(Pictures paired with source code)
----

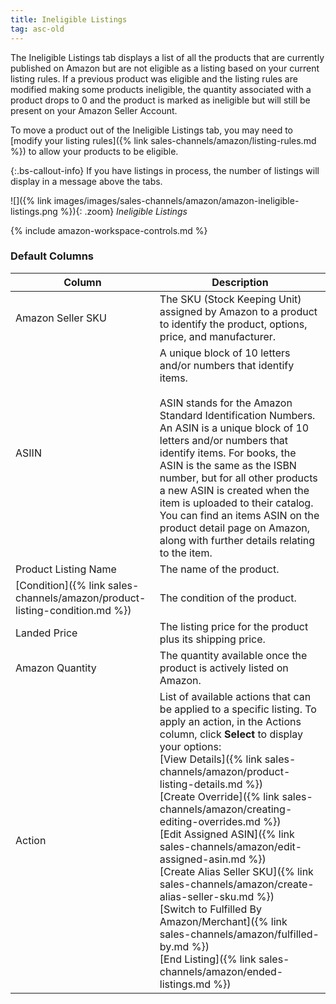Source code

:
```yaml
---
title: Ineligible Listings
tag: asc-old
---
```



The Ineligible Listings tab displays a list of all the products that are currently published on Amazon but are not eligible as a listing based on your current listing rules. If a previous product was eligible and the listing rules are modified making some products ineligible, the quantity associated with a product drops to 0 and the product is marked as ineligible but will still be present on your Amazon Seller Account.

To move a product out of the Ineligible Listings tab, you may need to [modify your listing rules]({% link sales-channels/amazon/listing-rules.md %}) to allow your products to be eligible.

{:.bs-callout-info}
If you have listings in process, the number of listings will display in a message above the tabs.

![]({% link images/images/sales-channels/amazon/amazon-ineligible-listings.png %}){: .zoom}
_Ineligible Listings_

{% include amazon-workspace-controls.md %}

### Default Columns

|Column|Description|
|--- |--- |
|Amazon Seller SKU|The SKU (Stock Keeping Unit) assigned by Amazon to a product to identify the product, options, price, and manufacturer. |
|ASIIN|A unique block of 10 letters and/or numbers that identify items.<br/><br/>ASIN stands for the Amazon Standard Identification Numbers. An ASIN is a unique block of 10 letters and/or numbers that identify items. For books, the ASIN is the same as the ISBN number, but for all other products a new ASIN is created when the item is uploaded to their catalog. You can find an items ASIN on the product detail page on Amazon, along with further details relating to the item. |
|Product Listing Name|The name of the product. |
|[Condition]({% link sales-channels/amazon/product-listing-condition.md %})|The condition of the product. |
|Landed Price|The listing price for the product plus its shipping price. |
|Amazon Quantity|The quantity available once the product is actively listed on Amazon. |
|Action|List of available actions that can be applied to a specific listing. To apply an action, in the Actions column, click **Select** to display your options:<br/>[View Details]({% link sales-channels/amazon/product-listing-details.md %})<br/>[Create Override]({% link sales-channels/amazon/creating-editing-overrides.md %})<br/>[Edit Assigned ASIN]({% link sales-channels/amazon/edit-assigned-asin.md %})<br/>[Create Alias Seller SKU]({% link sales-channels/amazon/create-alias-seller-sku.md %})<br/>[Switch to Fulfilled By Amazon/Merchant]({% link sales-channels/amazon/fulfilled-by.md %})<br/>[End Listing]({% link sales-channels/amazon/ended-listings.md %}) |
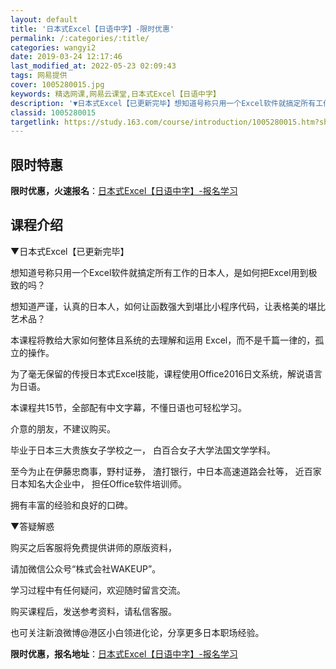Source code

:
```yaml
---
layout: default
title: '日本式Excel【日语中字】-限时优惠'
permalink: /:categories/:title/
categories: wangyi2
date: 2019-03-24 12:17:46
last_modified_at: 2022-05-23 02:09:43
tags: 网易提供
cover: 1005280015.jpg
keywords: 精选网课,网易云课堂,日本式Excel【日语中字】
description: '▼日本式Excel【已更新完毕】想知道号称只用一个Excel软件就搞定所有工作的日本人，是如何把Excel用到极致的吗？'
classid: 1005280015
targetlink: https://study.163.com/course/introduction/1005280015.htm?share=1&shareId=1025206652&utm_campaign=share&utm_medium=iphoneShare&utm_source=&utm_u=1025206652
---
```


## 限时特惠

**限时优惠，火速报名**：[日本式Excel【日语中字】-报名学习](https://study.163.com/course/introduction/1005280015.htm?share=1&shareId=1025206652&utm_campaign=share&utm_medium=iphoneShare&utm_source=&utm_u=1025206652)

## 课程介绍

▼日本式Excel【已更新完毕】

想知道号称只用一个Excel软件就搞定所有工作的日本人，是如何把Excel用到极致的吗？

想知道严谨，认真的日本人，如何让函数强大到堪比小程序代码，让表格美的堪比艺术品？

本课程将教给大家如何整体且系统的去理解和运用 Excel，而不是千篇一律的，孤立的操作。

为了毫无保留的传授日本式Excel技能，课程使用Office2016日文系统，解说语言为日语。

本课程共15节，全部配有中文字幕，不懂日语也可轻松学习。

介意的朋友，不建议购买。

毕业于日本三大贵族女子学校之一， 白百合女子大学法国文学学科。 

至今为止在伊藤忠商事，野村证券， 渣打银行，中日本高速道路会社等， 近百家日本知名大企业中， 担任Office软件培训师。

拥有丰富的经验和良好的口碑。



▼答疑解惑

购买之后客服将免费提供讲师的原版资料，

请加微信公众号“株式会社WAKEUP”。

学习过程中有任何疑问，欢迎随时留言交流。

购买课程后，发送参考资料，请私信客服。

也可关注新浪微博@港区小白领进化论，分享更多日本职场经验。

**限时优惠，报名地址**：[日本式Excel【日语中字】-报名学习](https://study.163.com/course/introduction/1005280015.htm?share=1&shareId=1025206652&utm_campaign=share&utm_medium=iphoneShare&utm_source=&utm_u=1025206652)

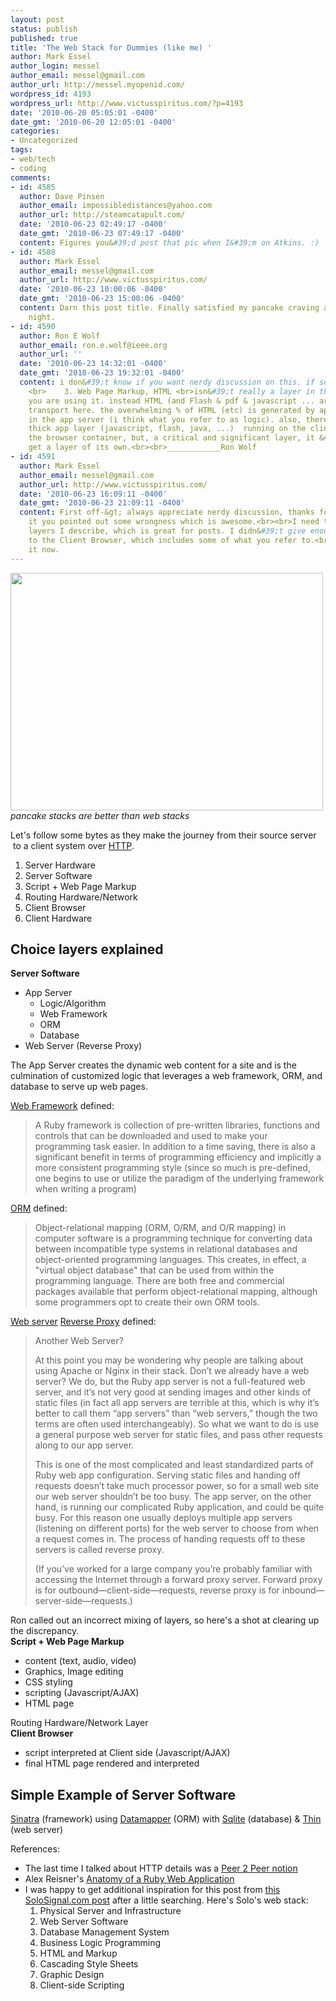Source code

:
 ```yaml
---
layout: post
status: publish
published: true
title: 'The Web Stack for Dummies (like me) '
author: Mark Essel
author_login: messel
author_email: messel@gmail.com
author_url: http://messel.myopenid.com/
wordpress_id: 4193
wordpress_url: http://www.victusspiritus.com/?p=4193
date: '2010-06-20 05:05:01 -0400'
date_gmt: '2010-06-20 12:05:01 -0400'
categories:
- Uncategorized
tags:
- web/tech
- coding
comments:
- id: 4585
  author: Dave Pinsen
  author_email: impossibledistances@yahoo.com
  author_url: http://steamcatapult.com/
  date: '2010-06-23 02:49:17 -0400'
  date_gmt: '2010-06-23 07:49:17 -0400'
  content: Figures you&#39;d post that pic when I&#39;m on Atkins. :)
- id: 4588
  author: Mark Essel
  author_email: messel@gmail.com
  author_url: http://www.victusspiritus.com/
  date: '2010-06-23 10:00:06 -0400'
  date_gmt: '2010-06-23 15:00:06 -0400'
  content: Darn this post title. Finally satisfied my pancake craving at IHOP last
    night.
- id: 4590
  author: Ron E Wolf
  author_email: ron.e.wolf@ieee.org
  author_url: ''
  date: '2010-06-23 14:32:01 -0400'
  date_gmt: '2010-06-23 19:32:01 -0400'
  content: i don&#39;t know if you want nerdy discussion on this. if so, your layer
    <br>    3. Web Page Markup, HTML <br>isn&#39;t really a layer in the sense that
    you are using it. instead HTML (and Flash & pdf & javascript ... are more of a
    transport here. the overwhelming % of HTML (etc) is generated by apps running
    in the app server (i think what you refer to as logic). also, there is an increasingly
    thick app layer (javascript, flash, java, ...)  running on the client. yes, in
    the browser container, but, a critical and significant layer, it &#39;should&#39;
    get a layer of its own.<br><br>____________Ron Wolf
- id: 4591
  author: Mark Essel
  author_email: messel@gmail.com
  author_url: http://www.victusspiritus.com/
  date: '2010-06-23 16:09:11 -0400'
  date_gmt: '2010-06-23 21:09:11 -0400'
  content: First off-&gt; always appreciate nerdy discussion, thanks for bringing
    it you pointed out some wrongness which is awesome.<br><br>I need to rethink the
    layers I describe, which is great for posts. I didn&#39;t give enough attention
    to the Client Browser, which includes some of what you refer to.<br><br>Fixing
    it now.
---
```

<p><a href="{{ site.url }}/assets/2010/06/PancakesAreBetterThanTheWeb.jpg"><img class="aligncenter size-medium wp-image-4208" title="PancakesAreBetterThanTheWeb" src="{{ site.url }}/assets/2010/06/PancakesAreBetterThanTheWeb.jpg" alt="" width="500" height="380" /></a><br />
<em>pancake stacks are better than web stacks</em></p>
<p>Let's follow some bytes as they make the journey from their source server  to a client system over <a class="zem_slink" title="Hypertext Transfer Protocol" rel="wikipedia" href="http://en.wikipedia.org/wiki/Hypertext_Transfer_Protocol">HTTP</a>.</p>
<ol>
<li>Server Hardware</li>
<li>Server Software</li>
<li>Script + Web Page Markup</li>
<li>Routing Hardware/Network</li>
<li>Client Browser</li>
<li>Client Hardware</li>
</ol>
<h2>Choice layers explained</h2>
<p><strong>Server Software</strong></p>
<ul>
<li>App Server
<ul>
<li>Logic/Algorithm</li>
<li>Web Framework</li>
<li>ORM</li>
<li>Database</li>
</ul>
</li>
<li>Web Server (Reverse Proxy)</li>
</ul>
<p>The App Server creates the dynamic web content for a site and is the culmination of customized logic that leverages a web framework, ORM, and database to serve up web pages.</p>
<p><a href="http://en.wikipedia.org/wiki/Web_application_framework">Web Framework</a> defined:</p>
<blockquote><p>A Ruby framework is collection of pre-written libraries, functions and controls that can be downloaded and used to make your programming task easier. In addition to a time saving, there is also a significant benefit in terms of programming efficiency and implicitly a more consistent programming style (since so much is pre-defined, one begins to use or utilize the paradigm of the underlying framework when writing a program)</p></blockquote>
<p><a href="http://en.wikipedia.org/wiki/Object-relational_mapping">ORM</a> defined:</p>
<blockquote><p>Object-relational mapping (ORM, O/RM, and O/R mapping) in computer software is a programming technique for converting data between incompatible type systems in relational databases and object-oriented programming languages. This creates, in effect, a "virtual object database" that can be used from within the programming language. There are both free and commercial packages available that perform object-relational mapping, although some programmers opt to create their own ORM tools.</p></blockquote>
<p><a href="http://code.alexreisner.com/articles/anatomy-of-a-ruby-web-application.html">Web server</a> <a href="http://en.wikipedia.org/wiki/Reverse_proxy">Reverse Proxy</a> defined:</p>
<blockquote><p>Another Web Server?</p>
<p>At this point you may be wondering why people are talking about using Apache or Nginx in their stack. Don’t we already have a web server? We do, but the Ruby app server is not a full-featured web server, and it’s not very good at sending images and other kinds of static files (in fact all app servers are terrible at this, which is why it’s better to call them “app servers” than “web servers,” though the two terms are often used interchangeably). So what we want to do is use a general purpose web server for static files, and pass other requests along to our app server.</p>
<p>This is one of the most complicated and least standardized parts of Ruby web app configuration. Serving static files and handing off requests doesn’t take much processor power, so for a small web site our web server shouldn’t be too busy. The app server, on the other hand, is running our complicated Ruby application, and could be quite busy. For this reason one usually deploys multiple app servers (listening on different ports) for the web server to choose from when a request comes in. The process of handing requests off to these servers is called reverse proxy.</p>
<p>(If you’ve worked for a large company you’re probably familiar with accessing the Internet through a forward proxy server. Forward proxy is for outbound—client-side—requests, reverse proxy is for inbound—server-side—requests.)</p></blockquote>
<p>Ron called out an incorrect mixing of layers, so here's a shot at clearing up the discrepancy.<br />
<strong>Script + Web Page Markup</strong></p>
<ul>
<li>content (text, audio, video)</li>
<li>Graphics, Image editing</li>
<li>CSS styling</li>
<li>scripting (Javascript/AJAX)</li>
<li>HTML page</li>
</ul>
<p>Routing Hardware/Network Layer<br />
<strong>Client Browser</strong></p>
<ul>
<li>script interpreted at Client side (Javascript/AJAX)</li>
<li>final HTML page rendered and interpreted</li>
</ul>
<h2>Simple Example of Server Software</h2>
<p><a href="http://www.sinatrarb.com/intro.html">Sinatra</a> (framework) using <a href="http://datamapper.org/">Datamapper</a> (ORM) with <a href="http://www.sqlite.org/">Sqlite</a> (database) &amp; <a href="http://code.macournoyer.com/thin/">Thin</a> (web server)</p>
<p>References:</p>
<ul>
<li>The last time I talked about HTTP details was a <a href="http://victusfate.github.io/victusspiritus/uncategorized/2009/07/14/peer-to-peer-parallel-networking-for-your-iphone/">Peer 2 Peer notion</a></li>
<li>Alex Reisner's <a href="http://code.alexreisner.com/articles/anatomy-of-a-ruby-web-application.html">Anatomy of a Ruby Web Application</a></li>
<li>I was happy to get additional inspiration for this post from <a href="http://www.solosignal.com/solo-signal-series-the-web-stack-explained">this SoloSignal.com post</a> after a little searching. Here's Solo's web stack:
<ol>
<li>Physical Server and Infrastructure</li>
<li>Web Server Software</li>
<li>Database Management System</li>
<li>Business Logic Programming</li>
<li>HTML and Markup</li>
<li>Cascading Style Sheets</li>
<li>Graphic Design</li>
<li>Client-side Scripting</li>
</ol>
</li>
</ul>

----

YOUR ASSIGNMENT
All lines in the entries above that include "layers" should be found and copied.

THE COMPLETED TASK
    layers I describe, which is great for posts. I didn&#39;t give enough attention
<h2>Choice layers explained</h2>
<p>Ron called out an incorrect mixing of layers, so here's a shot at clearing up the discrepancy.<br />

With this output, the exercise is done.